Reading Dunya Mikhail and Writing Complacency

Currently reading: Dunya Mikhail's The Beekeeper. Currently feeling: overwhelmed.

I am also halfway through Rania Abouzeid's No Turning Back: Life, Loss and Hope in Wartime Syria. There is no relief from these stories as they are read, and as a reader, I get the sense they're speeding up and driving on, long after I've placed my bookmark and moved on to other tasks. Rather than run from the momentum of wartime abuse, loss, rape, silence and listening, I feel it is best to return to them and continue. The narratives in these stories change the way your eyes work, the way your ears hear, the way you choose your words.

Which, sadly, still doesn't mean my brain won't sag for a minute in a bed of complacency. For days I just stare at it: my helplessness, ignorance, the miles between me and the borders between Turkey, Syria, Iraq. Eventually I write something and it sustains me just long enough to get back to reading.

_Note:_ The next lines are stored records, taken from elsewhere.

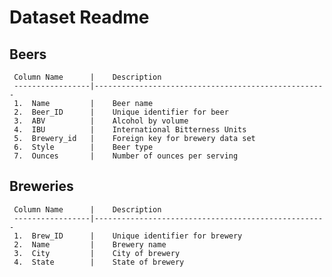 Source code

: # Dataset Readme

## Beers

     Column Name      |    Description
     -----------------|----------------------------------------------------
     1.  Name         |    Beer name
     2.  Beer_ID      |    Unique identifier for beer
     3.  ABV          |    Alcohol by volume
     4.  IBU          |    International Bitterness Units
     5.  Brewery_id   |    Foreign key for brewery data set
     6.  Style        |    Beer type
     7.  Ounces       |    Number of ounces per serving


## Breweries

     Column Name      |    Description
     -----------------|----------------------------------------------------
     1.  Brew_ID      |    Unique identifier for brewery
     2.  Name         |    Brewery name
     3.  City         |    City of brewery
     4.  State        |    State of brewery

I think this is my way of recommending books. Struggling and staring and poems.

My Complacency Is a Piano

My complacency is the piano
I shove from a third story window.
Two close friends arrive
after the strings and splinters settle
in the shape of a dahlia bloomed wide
on the sidewalk. One friend
says the piano is still a piano.
The other tells me its song
as it burst was brilliant, one of a kind.
I agree with both of them and wait
for what must happen next.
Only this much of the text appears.